A review by frasersimons
Accelerando by Charles Stross

adventurous challenging dark medium-paced
  • Plot- or character-driven? Plot
  • Strong character development? No
  • Loveable characters? No
  • Diverse cast of characters? Yes
  • Flaws of characters a main focus? Yes

3.0

It’s nice to finally get to a post-cyberpunk staple. Though, the “post” gets a lot of confusion for this sub genre particularly. There are works that are a reaction to cyberpunk, being post in the literary sense, and then there are people who mean post as in simply after cyberpunk because it “died”. I don’t think genre can die. People contribute to it, so it’s alive. This is decidedly just after the main movement, and in a technological age where the technology that was supposition has been fleshed out by virtue of time and advancement. 

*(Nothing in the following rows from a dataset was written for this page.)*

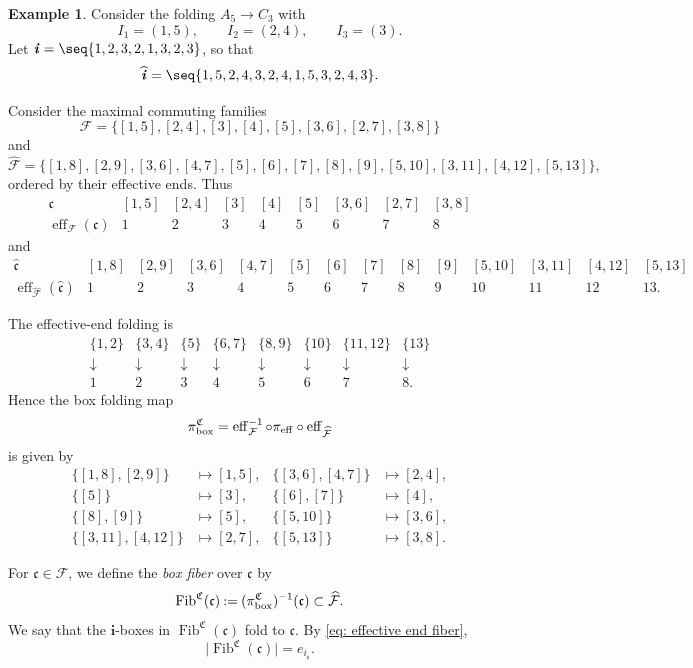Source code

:\documentclass[12pt, leqno]{amsart}
\numberwithin{equation}{section}
\theoremstyle{plain}
\theoremstyle{definition}
\newtheorem{example}[lemma]{Example}
\newcommand{\seteq}{\mathbin{:=}}
\newcommand{\bx}{{\rm box}}
\newcommand{\ii}{ \textbf{\textit{i}}}
\newcommand{\Fib}{\operatorname{Fib}}
\newcommand{\eff}{\operatorname{eff}}
\newcommand{\hii}{{\widehat{\ii}}}
\newcommand{\frakC}{\mathfrak{C}}
\newcommand{\frakc}{\mathfrak{c}}
\newcommand{\hfrakc}{\widehat{\frakc}}
\newcommand{\bfi}{\mathbf{i}}
\newcommand{\calF}{\mathcal{F}}
\newcommand{\hcalF}{{\widehat{\calF}}}
\begin{document}
\begin{example}\label{ex: box folding A5 C3}
Consider the folding $A_5\to C_3$ with
\[
I_1=(1,5),\qquad I_2=(2,4),\qquad I_3=(3).
\]
Let $\ii=\seq{1,2,3,2,1,3,2,3}$,
so that
\[
\hii=\seq{1,5,2,4,3,2,4,1,5,3,2,4,3}.
\]

Consider the maximal commuting families
\[
\calF=
\{[1,5],[2,4],[3],[4], [5],[3,6],[2,7],[3,8] \}
\]
and
\[
\hcalF= \{ [1,8],[2,9],[3,6],[4,7],[5],[6],[7], [8],[9],[5,10],[3,11],[4,12],[5,13] \},
\]
ordered by their effective ends. Thus
\[
\begin{array}{c|cccccccc}
\frakc
&[1,5]&[2,4]&[3]&[4]&[5]&[3,6]&[2,7]&[3,8]\\
\hline
\eff_\calF(\frakc)
&1&2&3&4&5&6&7&8
\end{array}
\]
and
\[
\begin{array}{c|ccccccccccccc}
\hfrakc
&[1,8]&[2,9]&[3,6]&[4,7]&[5]&[6]&[7]
&[8]&[9]&[5,10]&[3,11]&[4,12]&[5,13]\\
\hline
\eff_{\hcalF}(\hfrakc)
&1&2&3&4&5&6&7&8&9&10&11&12&13 .
\end{array}
\]

The effective-end folding is
\[
\begin{array}{cccccccc}
\{1,2\}&\{3,4\}&\{5\}&\{6,7\}&
\{8,9\}&\{10\}&\{11,12\}&\{13\}\\
\downarrow&\downarrow&\downarrow&\downarrow&
\downarrow&\downarrow&\downarrow&\downarrow\\
1&2&3&4&5&6&7&8 .
\end{array}
\]
Hence the box folding map
\[
\pi_{\bx}^{\frakC}
=
\eff_\calF^{-1}\circ\pi_{\eff}\circ\eff_{\hcalF}
\]
is given by
\[
\begin{aligned}
\{[1,8],[2,9]\}&\longmapsto[1,5],&
\{[3,6],[4,7]\}&\longmapsto[2,4],\\
\{[5]\}&\longmapsto[3],&
\{[6],[7]\}&\longmapsto[4],\\
\{[8],[9]\}&\longmapsto[5],&
\{[5,10]\}&\longmapsto[3,6],\\
\{[3,11],[4,12]\}&\longmapsto[2,7],&
\{[5,13]\}&\longmapsto[3,8].
\end{aligned}
\]
\end{example}

For $\frakc\in\calF$, we define the \emph{box fiber} over $\frakc$ by
\[
\Fib^{\frakC}(\frakc) \seteq (\pi_{\bx}^{\frakC})^{-1}(\frakc)
\subset\hcalF.
\]
We say that the $\bfi$-boxes in $\Fib^{\frakC}(\frakc)$ fold to $\frakc$. By \eqref{eq: effective end fiber},
\[
\bigl|\Fib^{\frakC}(\frakc)\bigr|=e_{i_{\frakc}}.
\]
\end{document}

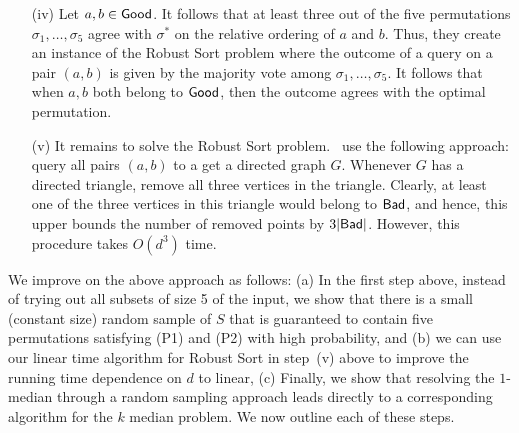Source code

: \documentclass[11pt]{llncs}
\newcommand{\robust}{{\textsf{Robust Sort}}\xspace}
\begin{document}
\begin{itemize}
\item[(iv)] Let $a, b \in {\mathsf{Good}}$. It follows that at least three out of the five permutations $\sigma_1, \ldots, \sigma_5$ agree with $\sigma^*$ on the relative ordering of $a$ and $b$. Thus, they create an instance of the \robust problem where the outcome of a query on a pair $(a,b)$ is given by the majority vote among $\sigma_1, \ldots, \sigma_5$. It follows that when $a, b$ both belong to ${\mathsf{Good}}$, then the outcome agrees with the optimal permutation. 
\item[(v)] It remains to solve the \robust problem.~\cite{cdk23} use the following approach: query all pairs $(a,b)$ to a get a directed graph $G$. Whenever $G$ has a directed triangle, remove all three vertices in the triangle. Clearly, at least one of the three vertices in this triangle would belong to ${\mathsf{Bad}}$, and hence, this upper bounds the number of removed points by $3 |{\mathsf{Bad}}|$. However, this procedure takes $O(d^3)$ time. 
\end{itemize}

We improve on the above approach as follows: (a) In the first step above, instead of trying out all subsets of size 5 of the input, we show that there is a small (constant size) random sample of $S$ that is guaranteed to contain five permutations satisfying (P1) and (P2) with high probability, and (b) we can use our linear time algorithm for \robust in step~(v) above to improve the running time dependence on $d$ to linear, (c) Finally, we show that resolving the $1$-median through a random sampling approach leads directly to a corresponding algorithm for the $k$ median problem. We now outline each of these steps. 
\end{document}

This also reads as something decidedly different, but keeps the high tech low life aspects. It is technical heavy, bordering on hard scifi. Personally, I think of hard scifi as having the technology and plot be something plausible and possible. I suppose you could say post singularity humanity Could end up here, but it is Snow Crashian in its bombastic wildness that it doesn’t seem so, to me. Sentient crustaceans being the kicker, the characters and plot beats are more fun than anything. A theme comes together throughout too, but it all feels beside the point, really, with the main goal shoving in the ideas to a workable plot that barely engages (Neal Stephenson, that you? {especially Anathem}). 

I tend to like scifi that interrogates the human condition in a relatable way I can ruminate, possibly internalize. This is not that either. It’s a wild romp that had me questioning the purpose of what was happening more often than thinking about the ramifications of upgrading pets (or their agency), and when it was all done, I just sort of shrugged and said to myself, well that happened.